Your assignment
Output, exactly and in full, the entries that appear below.

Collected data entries
Segment Open

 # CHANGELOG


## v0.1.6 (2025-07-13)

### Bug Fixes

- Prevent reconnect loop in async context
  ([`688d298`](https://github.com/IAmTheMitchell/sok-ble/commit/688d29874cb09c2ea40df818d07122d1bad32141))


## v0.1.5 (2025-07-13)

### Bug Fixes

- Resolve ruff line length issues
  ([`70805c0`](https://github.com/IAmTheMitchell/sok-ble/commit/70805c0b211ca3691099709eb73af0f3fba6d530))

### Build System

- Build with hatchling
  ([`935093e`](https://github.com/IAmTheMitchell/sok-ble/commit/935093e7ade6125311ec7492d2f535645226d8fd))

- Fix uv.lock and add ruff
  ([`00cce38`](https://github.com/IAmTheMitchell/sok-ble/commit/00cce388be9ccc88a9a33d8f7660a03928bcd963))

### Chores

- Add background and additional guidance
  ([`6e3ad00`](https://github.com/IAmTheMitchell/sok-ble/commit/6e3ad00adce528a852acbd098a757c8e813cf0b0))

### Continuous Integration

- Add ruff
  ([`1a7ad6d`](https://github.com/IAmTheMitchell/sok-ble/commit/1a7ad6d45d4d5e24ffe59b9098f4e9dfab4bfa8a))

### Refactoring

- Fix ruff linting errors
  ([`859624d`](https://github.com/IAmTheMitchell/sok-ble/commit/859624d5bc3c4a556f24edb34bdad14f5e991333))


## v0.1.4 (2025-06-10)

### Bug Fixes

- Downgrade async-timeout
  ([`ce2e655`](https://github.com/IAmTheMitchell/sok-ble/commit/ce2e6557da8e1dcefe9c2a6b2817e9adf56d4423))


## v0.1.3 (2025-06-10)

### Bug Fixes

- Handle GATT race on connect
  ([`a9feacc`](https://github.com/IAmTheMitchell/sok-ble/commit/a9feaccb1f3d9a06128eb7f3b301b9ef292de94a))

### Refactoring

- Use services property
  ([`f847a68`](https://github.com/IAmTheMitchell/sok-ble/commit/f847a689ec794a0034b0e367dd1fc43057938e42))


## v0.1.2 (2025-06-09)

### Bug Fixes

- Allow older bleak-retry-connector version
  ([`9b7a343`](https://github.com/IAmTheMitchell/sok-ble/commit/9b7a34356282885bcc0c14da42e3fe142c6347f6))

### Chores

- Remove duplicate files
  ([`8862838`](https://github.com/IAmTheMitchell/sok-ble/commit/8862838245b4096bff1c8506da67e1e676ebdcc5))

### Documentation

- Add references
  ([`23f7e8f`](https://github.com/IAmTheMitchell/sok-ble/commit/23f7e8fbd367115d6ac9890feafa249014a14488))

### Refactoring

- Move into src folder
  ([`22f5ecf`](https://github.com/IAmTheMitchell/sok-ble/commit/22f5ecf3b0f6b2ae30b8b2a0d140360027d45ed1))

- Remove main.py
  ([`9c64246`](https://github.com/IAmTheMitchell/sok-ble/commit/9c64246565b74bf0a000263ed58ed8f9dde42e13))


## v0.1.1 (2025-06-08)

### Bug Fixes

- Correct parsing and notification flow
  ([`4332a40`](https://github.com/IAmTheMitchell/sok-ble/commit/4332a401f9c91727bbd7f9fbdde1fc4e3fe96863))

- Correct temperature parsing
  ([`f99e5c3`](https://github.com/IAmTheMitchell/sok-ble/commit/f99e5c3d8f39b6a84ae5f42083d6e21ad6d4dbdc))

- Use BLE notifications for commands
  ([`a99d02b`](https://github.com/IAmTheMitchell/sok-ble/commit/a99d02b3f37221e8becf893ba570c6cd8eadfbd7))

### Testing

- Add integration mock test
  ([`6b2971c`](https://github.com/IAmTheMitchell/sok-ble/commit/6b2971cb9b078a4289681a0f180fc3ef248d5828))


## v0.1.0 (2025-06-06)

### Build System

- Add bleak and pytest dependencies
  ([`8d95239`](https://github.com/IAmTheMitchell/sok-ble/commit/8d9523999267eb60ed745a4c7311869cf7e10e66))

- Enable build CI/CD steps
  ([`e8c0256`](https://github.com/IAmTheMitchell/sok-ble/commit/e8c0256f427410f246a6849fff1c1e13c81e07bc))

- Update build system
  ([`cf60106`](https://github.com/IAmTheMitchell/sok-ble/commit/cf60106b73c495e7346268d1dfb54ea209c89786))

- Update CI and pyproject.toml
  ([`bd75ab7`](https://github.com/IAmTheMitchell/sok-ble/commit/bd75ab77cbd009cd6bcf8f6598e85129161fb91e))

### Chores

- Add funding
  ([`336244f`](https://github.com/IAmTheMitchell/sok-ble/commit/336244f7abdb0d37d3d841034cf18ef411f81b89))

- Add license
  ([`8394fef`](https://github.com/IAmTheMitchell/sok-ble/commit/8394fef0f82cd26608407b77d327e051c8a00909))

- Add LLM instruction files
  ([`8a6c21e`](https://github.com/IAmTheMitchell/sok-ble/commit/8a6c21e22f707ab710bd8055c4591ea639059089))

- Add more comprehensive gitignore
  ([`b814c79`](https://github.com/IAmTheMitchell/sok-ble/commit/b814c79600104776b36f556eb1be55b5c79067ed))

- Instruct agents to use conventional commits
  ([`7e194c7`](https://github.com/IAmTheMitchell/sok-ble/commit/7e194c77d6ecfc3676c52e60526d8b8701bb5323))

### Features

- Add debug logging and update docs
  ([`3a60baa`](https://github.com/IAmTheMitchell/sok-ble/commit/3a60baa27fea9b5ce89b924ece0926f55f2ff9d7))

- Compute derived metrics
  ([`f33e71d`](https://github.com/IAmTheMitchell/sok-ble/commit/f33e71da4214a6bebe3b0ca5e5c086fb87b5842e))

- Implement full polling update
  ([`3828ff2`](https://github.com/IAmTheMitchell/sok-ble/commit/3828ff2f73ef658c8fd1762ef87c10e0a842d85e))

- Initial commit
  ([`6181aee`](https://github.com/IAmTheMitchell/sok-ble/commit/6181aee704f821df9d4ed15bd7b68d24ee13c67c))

Segment Closed

Problem solution
 # CHANGELOG


## v0.1.6 (2025-07-13)

### Bug Fixes

- Prevent reconnect loop in async context
  ([`688d298`](https://github.com/IAmTheMitchell/sok-ble/commit/688d29874cb09c2ea40df818d07122d1bad32141))


## v0.1.5 (2025-07-13)

### Bug Fixes

- Resolve ruff line length issues
  ([`70805c0`](https://github.com/IAmTheMitchell/sok-ble/commit/70805c0b211ca3691099709eb73af0f3fba6d530))

### Build System

- Build with hatchling
  ([`935093e`](https://github.com/IAmTheMitchell/sok-ble/commit/935093e7ade6125311ec7492d2f535645226d8fd))

- Fix uv.lock and add ruff
  ([`00cce38`](https://github.com/IAmTheMitchell/sok-ble/commit/00cce388be9ccc88a9a33d8f7660a03928bcd963))

### Chores

- Add background and additional guidance
  ([`6e3ad00`](https://github.com/IAmTheMitchell/sok-ble/commit/6e3ad00adce528a852acbd098a757c8e813cf0b0))

### Continuous Integration

- Add ruff
  ([`1a7ad6d`](https://github.com/IAmTheMitchell/sok-ble/commit/1a7ad6d45d4d5e24ffe59b9098f4e9dfab4bfa8a))

### Refactoring

- Fix ruff linting errors
  ([`859624d`](https://github.com/IAmTheMitchell/sok-ble/commit/859624d5bc3c4a556f24edb34bdad14f5e991333))


## v0.1.4 (2025-06-10)

### Bug Fixes

- Downgrade async-timeout
  ([`ce2e655`](https://github.com/IAmTheMitchell/sok-ble/commit/ce2e6557da8e1dcefe9c2a6b2817e9adf56d4423))


## v0.1.3 (2025-06-10)

### Bug Fixes

- Handle GATT race on connect
  ([`a9feacc`](https://github.com/IAmTheMitchell/sok-ble/commit/a9feaccb1f3d9a06128eb7f3b301b9ef292de94a))

### Refactoring

- Use services property
  ([`f847a68`](https://github.com/IAmTheMitchell/sok-ble/commit/f847a689ec794a0034b0e367dd1fc43057938e42))


## v0.1.2 (2025-06-09)

### Bug Fixes

- Allow older bleak-retry-connector version
  ([`9b7a343`](https://github.com/IAmTheMitchell/sok-ble/commit/9b7a34356282885bcc0c14da42e3fe142c6347f6))

### Chores

- Remove duplicate files
  ([`8862838`](https://github.com/IAmTheMitchell/sok-ble/commit/8862838245b4096bff1c8506da67e1e676ebdcc5))

### Documentation

- Add references
  ([`23f7e8f`](https://github.com/IAmTheMitchell/sok-ble/commit/23f7e8fbd367115d6ac9890feafa249014a14488))

### Refactoring

- Move into src folder
  ([`22f5ecf`](https://github.com/IAmTheMitchell/sok-ble/commit/22f5ecf3b0f6b2ae30b8b2a0d140360027d45ed1))

- Remove main.py
  ([`9c64246`](https://github.com/IAmTheMitchell/sok-ble/commit/9c64246565b74bf0a000263ed58ed8f9dde42e13))


## v0.1.1 (2025-06-08)

### Bug Fixes

- Correct parsing and notification flow
  ([`4332a40`](https://github.com/IAmTheMitchell/sok-ble/commit/4332a401f9c91727bbd7f9fbdde1fc4e3fe96863))

- Correct temperature parsing
  ([`f99e5c3`](https://github.com/IAmTheMitchell/sok-ble/commit/f99e5c3d8f39b6a84ae5f42083d6e21ad6d4dbdc))

- Use BLE notifications for commands
  ([`a99d02b`](https://github.com/IAmTheMitchell/sok-ble/commit/a99d02b3f37221e8becf893ba570c6cd8eadfbd7))

### Testing

- Add integration mock test
  ([`6b2971c`](https://github.com/IAmTheMitchell/sok-ble/commit/6b2971cb9b078a4289681a0f180fc3ef248d5828))


## v0.1.0 (2025-06-06)

### Build System

- Add bleak and pytest dependencies
  ([`8d95239`](https://github.com/IAmTheMitchell/sok-ble/commit/8d9523999267eb60ed745a4c7311869cf7e10e66))

- Enable build CI/CD steps
  ([`e8c0256`](https://github.com/IAmTheMitchell/sok-ble/commit/e8c0256f427410f246a6849fff1c1e13c81e07bc))

- Update build system
  ([`cf60106`](https://github.com/IAmTheMitchell/sok-ble/commit/cf60106b73c495e7346268d1dfb54ea209c89786))

- Update CI and pyproject.toml
  ([`bd75ab7`](https://github.com/IAmTheMitchell/sok-ble/commit/bd75ab77cbd009cd6bcf8f6598e85129161fb91e))

### Chores

- Add funding
  ([`336244f`](https://github.com/IAmTheMitchell/sok-ble/commit/336244f7abdb0d37d3d841034cf18ef411f81b89))

- Add license
  ([`8394fef`](https://github.com/IAmTheMitchell/sok-ble/commit/8394fef0f82cd26608407b77d327e051c8a00909))

- Add LLM instruction files
  ([`8a6c21e`](https://github.com/IAmTheMitchell/sok-ble/commit/8a6c21e22f707ab710bd8055c4591ea639059089))

- Add more comprehensive gitignore
  ([`b814c79`](https://github.com/IAmTheMitchell/sok-ble/commit/b814c79600104776b36f556eb1be55b5c79067ed))

- Instruct agents to use conventional commits
  ([`7e194c7`](https://github.com/IAmTheMitchell/sok-ble/commit/7e194c77d6ecfc3676c52e60526d8b8701bb5323))

### Features

- Add debug logging and update docs
  ([`3a60baa`](https://github.com/IAmTheMitchell/sok-ble/commit/3a60baa27fea9b5ce89b924ece0926f55f2ff9d7))

- Compute derived metrics
  ([`f33e71d`](https://github.com/IAmTheMitchell/sok-ble/commit/f33e71da4214a6bebe3b0ca5e5c086fb87b5842e))

- Implement full polling update
  ([`3828ff2`](https://github.com/IAmTheMitchell/sok-ble/commit/3828ff2f73ef658c8fd1762ef87c10e0a842d85e))

- Initial commit
  ([`6181aee`](https://github.com/IAmTheMitchell/sok-ble/commit/6181aee704f821df9d4ed15bd7b68d24ee13c67c))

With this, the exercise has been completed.